[Recorded data]:
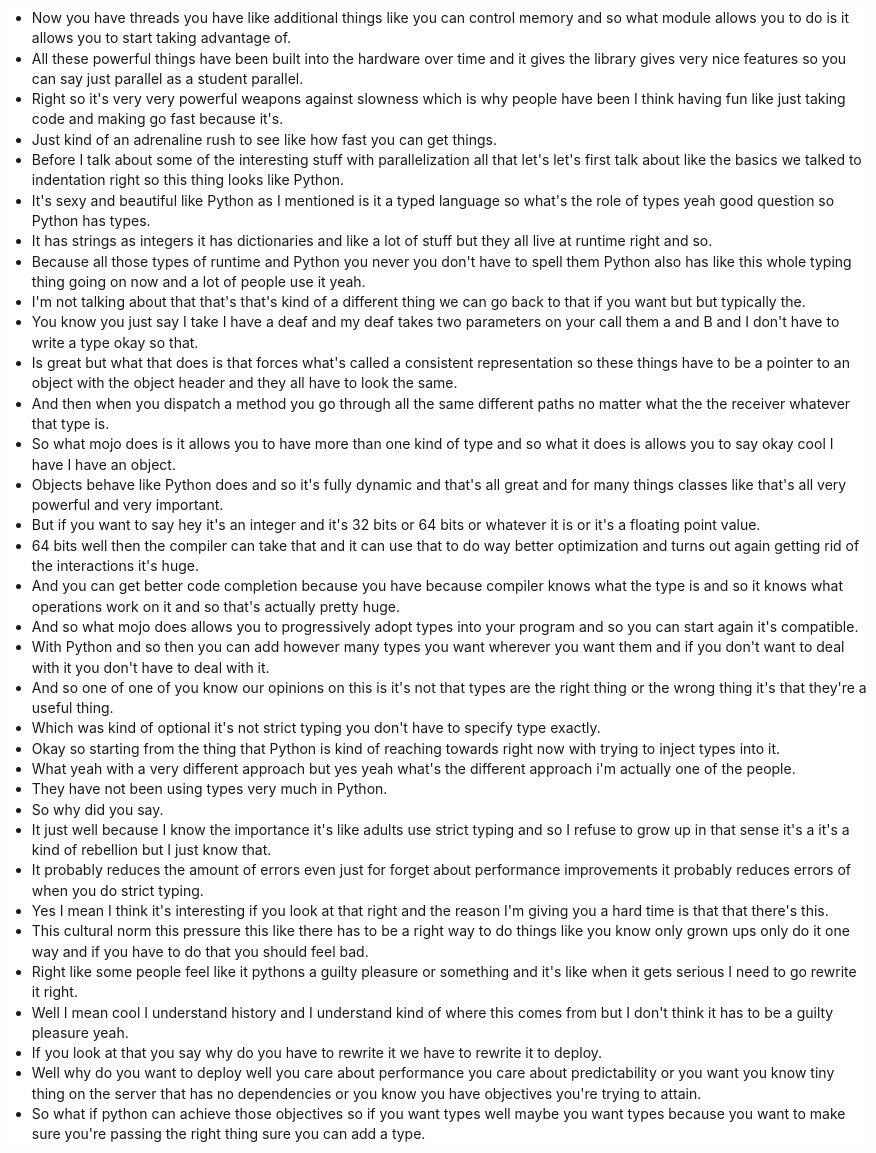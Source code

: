 *  Now you have threads you have like additional things like you can control memory and so what module allows you to do is it allows you to start taking advantage of.
*  All these powerful things have been built into the hardware over time and it gives the library gives very nice features so you can say just parallel as a student parallel.
*  Right so it's very very powerful weapons against slowness which is why people have been I think having fun like just taking code and making go fast because it's.
*  Just kind of an adrenaline rush to see like how fast you can get things.
*  Before I talk about some of the interesting stuff with parallelization all that let's let's first talk about like the basics we talked to indentation right so this thing looks like Python.
*  It's sexy and beautiful like Python as I mentioned is it a typed language so what's the role of types yeah good question so Python has types.
*  It has strings as integers it has dictionaries and like a lot of stuff but they all live at runtime right and so.
*  Because all those types of runtime and Python you never you don't have to spell them Python also has like this whole typing thing going on now and a lot of people use it yeah.
*  I'm not talking about that that's that's kind of a different thing we can go back to that if you want but but typically the.
*  You know you just say I take I have a deaf and my deaf takes two parameters on your call them a and B and I don't have to write a type okay so that.
*  Is great but what that does is that forces what's called a consistent representation so these things have to be a pointer to an object with the object header and they all have to look the same.
*  And then when you dispatch a method you go through all the same different paths no matter what the the receiver whatever that type is.
*  So what mojo does is it allows you to have more than one kind of type and so what it does is allows you to say okay cool I have I have an object.
*  Objects behave like Python does and so it's fully dynamic and that's all great and for many things classes like that's all very powerful and very important.
*  But if you want to say hey it's an integer and it's 32 bits or 64 bits or whatever it is or it's a floating point value.
*  64 bits well then the compiler can take that and it can use that to do way better optimization and turns out again getting rid of the interactions it's huge.
*  And you can get better code completion because you have because compiler knows what the type is and so it knows what operations work on it and so that's actually pretty huge.
*  And so what mojo does allows you to progressively adopt types into your program and so you can start again it's compatible.
*  With Python and so then you can add however many types you want wherever you want them and if you don't want to deal with it you don't have to deal with it.
*  And so one of one of you know our opinions on this is it's not that types are the right thing or the wrong thing it's that they're a useful thing.
*  Which was kind of optional it's not strict typing you don't have to specify type exactly.
*  Okay so starting from the thing that Python is kind of reaching towards right now with trying to inject types into it.
*  What yeah with a very different approach but yes yeah what's the different approach i'm actually one of the people.
*  They have not been using types very much in Python.
*  So why did you say.
*  It just well because I know the importance it's like adults use strict typing and so I refuse to grow up in that sense it's a it's a kind of rebellion but I just know that.
*  It probably reduces the amount of errors even just for forget about performance improvements it probably reduces errors of when you do strict typing.
*  Yes I mean I think it's interesting if you look at that right and the reason I'm giving you a hard time is that that there's this.
*  This cultural norm this pressure this like there has to be a right way to do things like you know only grown ups only do it one way and if you have to do that you should feel bad.
*  Right like some people feel like it pythons a guilty pleasure or something and it's like when it gets serious I need to go rewrite it right.
*  Well I mean cool I understand history and I understand kind of where this comes from but I don't think it has to be a guilty pleasure yeah.
*  If you look at that you say why do you have to rewrite it we have to rewrite it to deploy.
*  Well why do you want to deploy well you care about performance you care about predictability or you want you know tiny thing on the server that has no dependencies or you know you have objectives you're trying to attain.
*  So what if python can achieve those objectives so if you want types well maybe you want types because you want to make sure you're passing the right thing sure you can add a type.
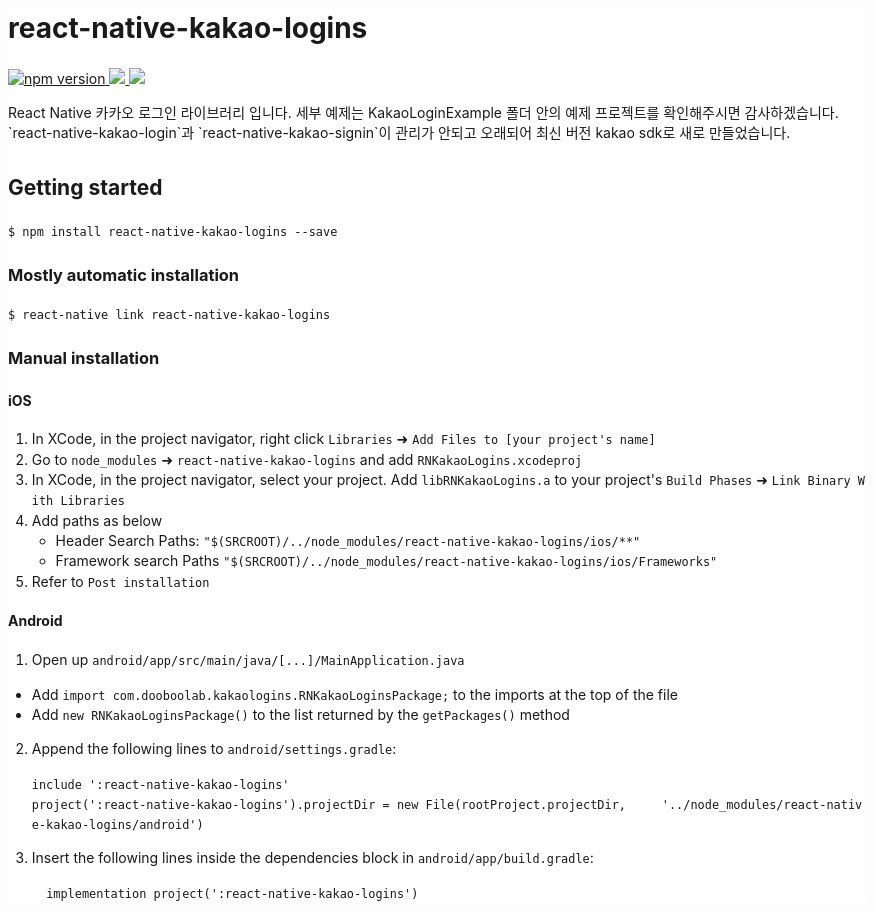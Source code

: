 
# react-native-kakao-logins
<p align="left">
  <a href="https://npmjs.org/package/react-native-kakao-logins">
    <img alt="npm version" src="http://img.shields.io/npm/v/react-native-kakao-logins.svg?style=flat-square">
  </a>
  <a href="https://npmjs.org/package/react-native-kakao-logins">
    <img src="http://img.shields.io/npm/dm/react-native-kakao-logins.svg?style=flat-square">
  </a>
  <a href="https://npmjs.org/package/react-native-kakao-logins">
    <img src="http://img.shields.io/npm/l/react-native-kakao-logins.svg?style=flat-square">
  </a>
</p>
React Native 카카오 로그인 라이브러리 입니다.
세부 예제는 KakaoLoginExample 폴더 안의 예제 프로젝트를 확인해주시면 감사하겠습니다.
`react-native-kakao-login`과 `react-native-kakao-signin`이 관리가 안되고 오래되어 최신 버전 kakao sdk로 새로 만들었습니다.

## Getting started

`$ npm install react-native-kakao-logins --save`

### Mostly automatic installation

`$ react-native link react-native-kakao-logins`

### Manual installation

#### iOS

1. In XCode, in the project navigator, right click `Libraries` ➜ `Add Files to [your project's name]`
2. Go to `node_modules` ➜ `react-native-kakao-logins` and add `RNKakaoLogins.xcodeproj`
3. In XCode, in the project navigator, select your project. Add `libRNKakaoLogins.a` to your project's `Build Phases` ➜ `Link Binary With Libraries`
4. Add paths as below
    - Header Search Paths: `"$(SRCROOT)/../node_modules/react-native-kakao-logins/ios/**"`
    - Framework search Paths `"$(SRCROOT)/../node_modules/react-native-kakao-logins/ios/Frameworks"`
5. Refer to `Post installation`

#### Android

1. Open up `android/app/src/main/java/[...]/MainApplication.java`
  - Add `import com.dooboolab.kakaologins.RNKakaoLoginsPackage;` to the imports at the top of the file
  - Add `new RNKakaoLoginsPackage()` to the list returned by the `getPackages()` method
2. Append the following lines to `android/settings.gradle`:
  	```
  	include ':react-native-kakao-logins'
  	project(':react-native-kakao-logins').projectDir = new File(rootProject.projectDir, 	'../node_modules/react-native-kakao-logins/android')
  	```
3. Insert the following lines inside the dependencies block in `android/app/build.gradle`:
  	```
      implementation project(':react-native-kakao-logins')
  	```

[Work instruction]:
Find the lines in the data that hold the word "pleasure". Reply with how many there are and nothing more.

[Task result]:
2